À Rouillac, deux couples ont aussi beaucoup réfléchi sur cette question même s’ils n’ont pas suivi le même chemin que Julie et Sacha. Pour Bertille, leur petite de presque trois ans, Mélanie et David avaient très envie d’une école « parallèle ». Mélanie avait même songé à en créer une « mais vu les démarches, les dossiers à faire, le coût de l’opération, j’ai laissé tomber ». Pour David, les programmes de l’Éducation nationale « se sont dénaturés petit à petit. On apprend n’importe quoi aux enfants et aux jeunes alors qu’on passe à côté de choses essentielles. Moi, j’étais dyslexique, j’ai été mis à l’écart. On me disait que je ne comprenais rien à rien. Il faudrait qu’il y ait plus de liberté à l’école, plus de travaux manuels, pratiques ». Et Mélanie se dit que « peut-être avec une école parallèle, l’entraide entre parents serait plus présente. Je pense que l’école devrait être un peu plus « optionnelle », c’est-à-dire que l’enfant pourrait aller naturellement vers ce qui le motive et qu’ensuite, il puisse se rendre compte par lui-même que ce qui ne l’a pas intéressé au début va finalement lui servir et qu’il faut qu’il s’y mette aussi ». Faute d’avoir trouvé ce qu’ils cherchaient, Mélanie et David ont décidé que Bertille irait à l’école, probablement à Sévignac « aussi parce qu’on n’a pas envie de quitter le territoire ».

De gauche à droite : Mélanie, Bertille, Lilia, Olivia, David et Jérémy : une réflexion de fond sur l’école et l’éducation des enfants.
De gauche à droite : Mélanie, Bertille, Lilia, Olivia, David et Jérémy : une réflexion de fond sur l’école et l’éducation des enfants.

Les profs n’ont pas de temps

Olivia et Jérémy ont une petite fille, Lilia qui a presque deux ans. « À l’école, les profs n’ont pas le temps de s’occuper de chaque enfant.
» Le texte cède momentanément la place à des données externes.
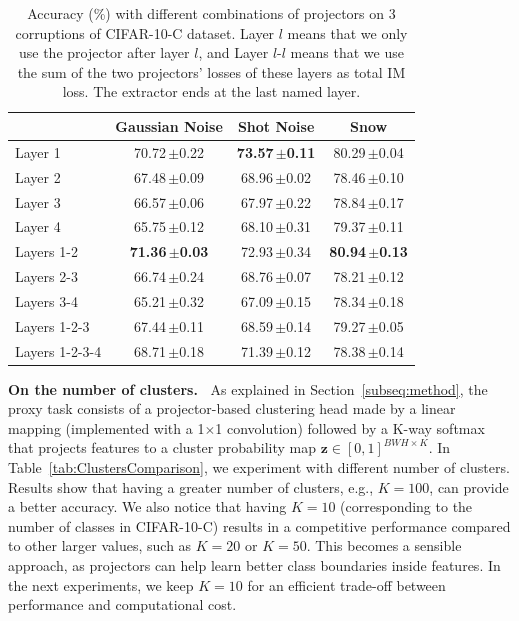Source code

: \documentclass{article}
\newcommand{\mypar}[1]{\vspace{3pt}\noindent\textbf{#1~}}
\newcommand{\zz}{\mathbf{z}}
\newcommand{\ppm}{\,\scriptsize$\pm$}
\newcommand{\dorowcolors}{\rowcolors{2}{gray!15}{white}}
\begin{document}
\begin{table}[!t]
    \centering
    \begin{small}
    \dorowcolors
    \begin{tabular}{l|ccc}
    \toprule
        ~ & Gaussian Noise & Shot Noise & Snow \\ \midrule
        Layer 1 & 70.72\ppm0.22 & \textbf{73.57\ppm0.11} & 80.29\ppm0.04 \\ 
        Layer 2 & 67.48\ppm0.09 & 68.96\ppm0.02 & 78.46\ppm0.10  \\ 
        Layer 3 & 66.57\ppm0.06 & 67.97\ppm0.22 & 78.84\ppm0.17  \\ 
        Layer 4 & 65.75\ppm0.12 & 68.10\ppm0.31 & 79.37\ppm0.11   \\ 
        Layers 1-2 & \textbf{71.36\ppm0.03} & 72.93\ppm0.34 & \textbf{80.94\ppm0.13}   \\ 
        Layers 2-3 & 66.74\ppm0.24 & 68.76\ppm0.07 & 78.21\ppm0.12   \\ 
        Layers 3-4 & 65.21\ppm0.32 & 67.09\ppm0.15 &  78.34\ppm0.18   \\
        Layers 1-2-3 & 67.44\ppm0.11 & 68.59\ppm0.14 & 79.27\ppm0.05   \\
        Layers 1-2-3-4 & 68.71\ppm0.18 & 71.39\ppm0.12 & 78.38\ppm0.14   \\
    \bottomrule
    \end{tabular}
    \end{small}
    \caption{Accuracy (\%) with different combinations of projectors on 3 corruptions of CIFAR-10-C dataset. Layer $l$ means that we only use the projector after layer $l$, and Layer $l$-$l$ means that we use the sum of the two projectors' losses of these layers as total IM loss. The extractor ends at the last named layer.}
	\label{tab:LayersComparison}
\end{table}

\mypar{On the number of clusters.} As explained in Section~\ref{subseq:method}, the proxy task consists of a projector-based clustering head made by a linear mapping (implemented with a 1$\times$1 convolution) followed by a K-way softmax that projects features to a cluster probability map $\zz\! \in\![0,1]^{BWH\times K}$. In Table~\ref{tab:ClustersComparison}, we experiment with different number of clusters.
Results show that having a greater number of clusters, e.g., $K\!=\!100$, can provide a better accuracy. We also notice that having $K\!=\!10$ (corresponding to the number of classes in CIFAR-10-C) results in a competitive performance compared to other larger values, such as $K\!=\!20$ or $K\!=\!50$. This becomes a sensible approach, as projectors can help learn better class boundaries inside features.
In the next experiments, we keep $K\!=\!10$ for an efficient trade-off between performance and computational cost.
\end{document}
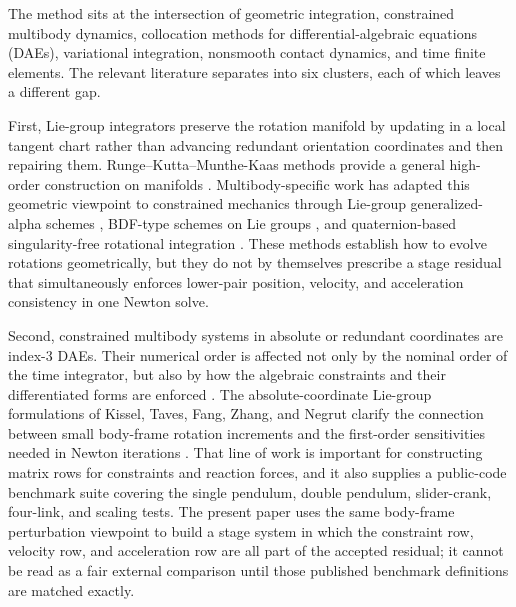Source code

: \documentclass[preprint,12pt]{elsarticle}
\begin{document}
The method sits at the intersection of geometric integration, constrained
multibody dynamics, collocation methods for differential-algebraic equations
(DAEs), variational integration, nonsmooth contact dynamics, and time finite
elements. The relevant literature separates into six clusters, each of which
leaves a different gap.

First, Lie-group integrators preserve the rotation manifold by updating in a
local tangent chart rather than advancing redundant orientation coordinates and
then repairing them. Runge--Kutta--Munthe-Kaas methods provide a general
high-order construction on manifolds \cite{munthe1998lie,munthe1999high}.
Multibody-specific work has adapted this geometric viewpoint to constrained
mechanics through Lie-group generalized-alpha schemes \cite{bruls2012lie},
BDF-type schemes on Lie groups \cite{wieloch2021bdf}, and quaternion-based
singularity-free rotational integration
\cite{terze2016singularity,terze2020aircraft}. These methods establish how to
evolve rotations geometrically, but they do not by themselves prescribe a
stage residual that simultaneously enforces lower-pair position, velocity, and
acceleration consistency in one Newton solve.

Second, constrained multibody systems in absolute or redundant coordinates are
index-3 DAEs. Their numerical order is affected not only by the nominal order
of the time integrator, but also by how the algebraic constraints and their
differentiated forms are enforced \cite{hairer1993solving}. The
absolute-coordinate Lie-group formulations of Kissel, Taves, Fang, Zhang, and
Negrut clarify the connection between small body-frame rotation increments and
the first-order sensitivities needed in Newton iterations
\cite{taves2020exponential,kissel2021dwelling,kissel2022absolute,fang2023halfimplicit,kissel2024velocitypartitioning}.
That line of work is important for constructing matrix rows for constraints
and reaction forces, and it also supplies a public-code benchmark suite
covering the single pendulum, double pendulum, slider-crank, four-link, and
scaling tests. The present paper uses the same body-frame perturbation
viewpoint to build a stage system in which the constraint row, velocity row,
and acceleration row are all part of the accepted residual; it cannot be read
as a fair external comparison until those published benchmark definitions are
matched exactly.
\end{document}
Il y en a trop et chacun a un niveau différent. C’est pour ça que je n’ai pas envie de mettre Lilia à l’école », explique Olivia. Et Jérémy précise que « nous avons des activités saisonnières. On bouge beaucoup et c’est vrai que l’école à la maison, c’est vraiment une bonne solution. Il y a quand même une question que je me pose : c’est celle de la socialisation. Comment faire en sorte que notre enfant soit au contact des autres ? ». Olivia ne s’en inquiète pas. « Elle peut rencontrer d’autres enfants sans problème, d’autres adultes aussi. Il n’y a pas qu’à l’école qu’on rencontre du monde ». S’ils découvraient une école alternative correspondant à leurs attentes, ils seraient prêts à déménager pour y inscrire Lilia « mais entre l’école à la maison et l’école alternative, on choisira d’abord l’école à la maison parce que, encore une fois, ça nous correspond mieux et parce que notre activité nous amène à bouger beaucoup. Il y a aussi la question des journées surchargées pour les enfants, avec parfois le car, la cantine, la garderie. Ils finissent par faire des journées d’adultes ».

Quant au projet d’Emmanuel Macron, Olivia dit que ça «  fait vraiment très peur. C’est une atteinte à la liberté. Une fois de plus, on part de cas particuliers pour généraliser et punir tout le monde ».